Baruch or Benedict de Spinoza (ברוך שפינוזה, Bento de Espinosa, Benedictus de Spinoza) (November 24, 1632February 21, 1677) was a Dutch philosopher of Portuguese Jewish origin. Revealing considerable scientific aptitude, the breadth and importance of Spinoza's work was not fully realized until years after his death. Today, he is considered one of the great rationalists of 17th-century philosophy, laying the groundwork for the 18th century Enlightenment and modern biblical criticism. By virtue of his magnum opus, the posthumous Ethics, in which he opposed Descartes' mind–body dualism, Spinoza is considered to be one of Western philosophy's most important philosophers.
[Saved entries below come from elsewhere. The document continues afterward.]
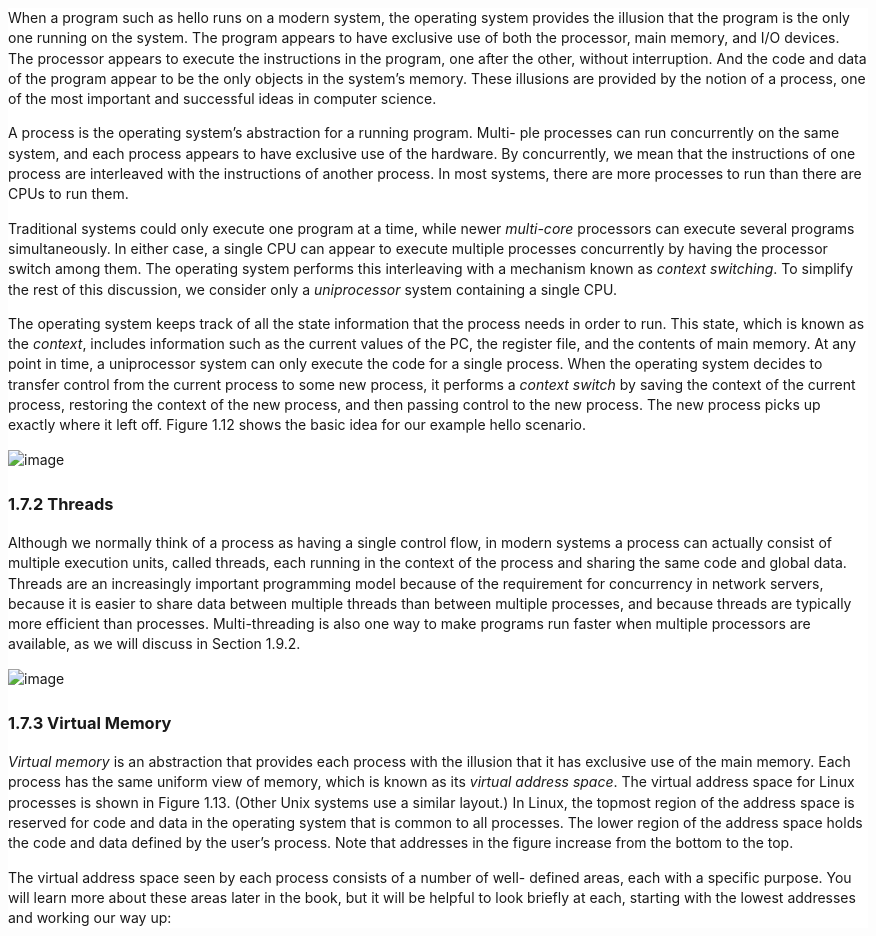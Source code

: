 When a program such as hello runs on a modern system, the operating system provides the illusion that the program is the only one running on the system. The program appears to have exclusive use of both the processor, main memory, and I/O devices. The processor appears to execute the instructions in the program, one after the other, without interruption. And the code and data of the program appear to be the only objects in the system’s memory. These illusions are provided by the notion of a process, one of the most important and successful ideas in computer science.

A process is the operating system’s abstraction for a running program. Multi- ple processes can run concurrently on the same system, and each process appears to have exclusive use of the hardware. By concurrently, we mean that the instructions of one process are interleaved with the instructions of another process. In most systems, there are more processes to run than there are CPUs to run them.

Traditional systems could only execute one program at a time, while newer _multi-core_ processors can execute several programs simultaneously. In either case, a single CPU can appear to execute multiple processes concurrently by having the processor switch among them. The operating system performs this interleaving with a mechanism known as _context switching_. To simplify the rest of this discussion, we consider only a _uniprocessor_ system containing a single CPU.

The operating system keeps track of all the state information that the process needs in order to run. This state, which is known as the _context_, includes information such as the current values of the PC, the register file, and the contents of main memory. At any point in time, a uniprocessor system can only execute the code for a single process. When the operating system decides to transfer control from the current process to some new process, it performs a _context switch_ by saving the context of the current process, restoring the context of the new process, and then passing control to the new process. The new process picks up exactly where it left off. Figure 1.12 shows the basic idea for our example hello scenario.

![image](https://user-images.githubusercontent.com/59940078/192156503-e340bc50-5683-4e9b-9da6-1661b04ae0ef.png)

### 1.7.2 Threads

Although we normally think of a process as having a single control flow, in modern systems a process can actually consist of multiple execution units, called threads, each running in the context of the process and sharing the same code and global data. Threads are an increasingly important programming model because of the requirement for concurrency in network servers, because it is easier to share data between multiple threads than between multiple processes, and because threads are typically more efficient than processes. Multi-threading is also one way to make programs run faster when multiple processors are available, as we will discuss in Section 1.9.2.

![image](https://user-images.githubusercontent.com/59940078/192156614-97ba142e-8fb1-4d99-b403-b8a0f013d914.png)

### 1.7.3 Virtual Memory

_Virtual memory_ is an abstraction that provides each process with the illusion that it has exclusive use of the main memory. Each process has the same uniform view of memory, which is known as its _virtual address space_. The virtual address space for Linux processes is shown in Figure 1.13. (Other Unix systems use a similar layout.) In Linux, the topmost region of the address space is reserved for code and data in the operating system that is common to all processes. The lower region of the address space holds the code and data defined by the user’s process. Note that addresses in the figure increase from the bottom to the top.

The virtual address space seen by each process consists of a number of well- defined areas, each with a specific purpose. You will learn more about these areas later in the book, but it will be helpful to look briefly at each, starting with the lowest addresses and working our way up:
Spinoza lived quietly as a lens grinder, turning down rewards and honors throughout his life, including prestigious teaching positions, and gave his family inheritance to his sister. Spinoza's moral character and philosophical accomplishments prompted 20th century philosopher Gilles Deleuze to name him "the absolute philosopher. Spinoza died in February 1677 of a lung illness, perhaps tuberculosis or silicosis caused by fine glass dust inhaled while tending to his trade.

Biography

Family origins

Spinoza's ancestors were of Sephardic Jewish descent, and were a part of the community of Portuguese Jews that grew in the city of Amsterdam after the Alhambra Decree in Spain (1492) and the Portuguese Inquisition (1536) had led to forced conversions and expulsions from the Iberian peninsula. Some historians argue the Spinoza family ("de Espinosa" in Portuguese) had its origins in Espinosa de los Monteros, near Burgos, Spain. Spinoza's father was born roughly a century after this forced conversion in the small Portuguese city of Vidigueira, near Beja in Alentejo. When Spinoza's father was still a child, Spinoza's grandfather, Isaac de Spinoza (who was from Lisbon), took his family to Nantes in France. They were expelled in 1615 and moved to Rotterdam, where Isaac died in 1627. Spinoza's father, Miguel, and his uncle, Manuel, then moved to Amsterdam where they assumed their Judaism. Manuel changed his name to Abraão de Spinoza, though his "commercial" name was still the same.

Early life and career

Baruch Spinoza was born in Amsterdam, in the Netherlands. His mother Ana Débora, Miguel's second wife, died when Baruch was only six years old. Miguel was a successful importer/merchant and Baruch had a traditional Jewish upbringing; however, his critical, curious nature would soon come into conflict with the Jewish community. Wars with England and France took the life of his father and decimated his family's fortune but he was eventually able to relinquish responsibility for the business and its debts to his brother, Gabriel, and devote himself to philosophy and optics.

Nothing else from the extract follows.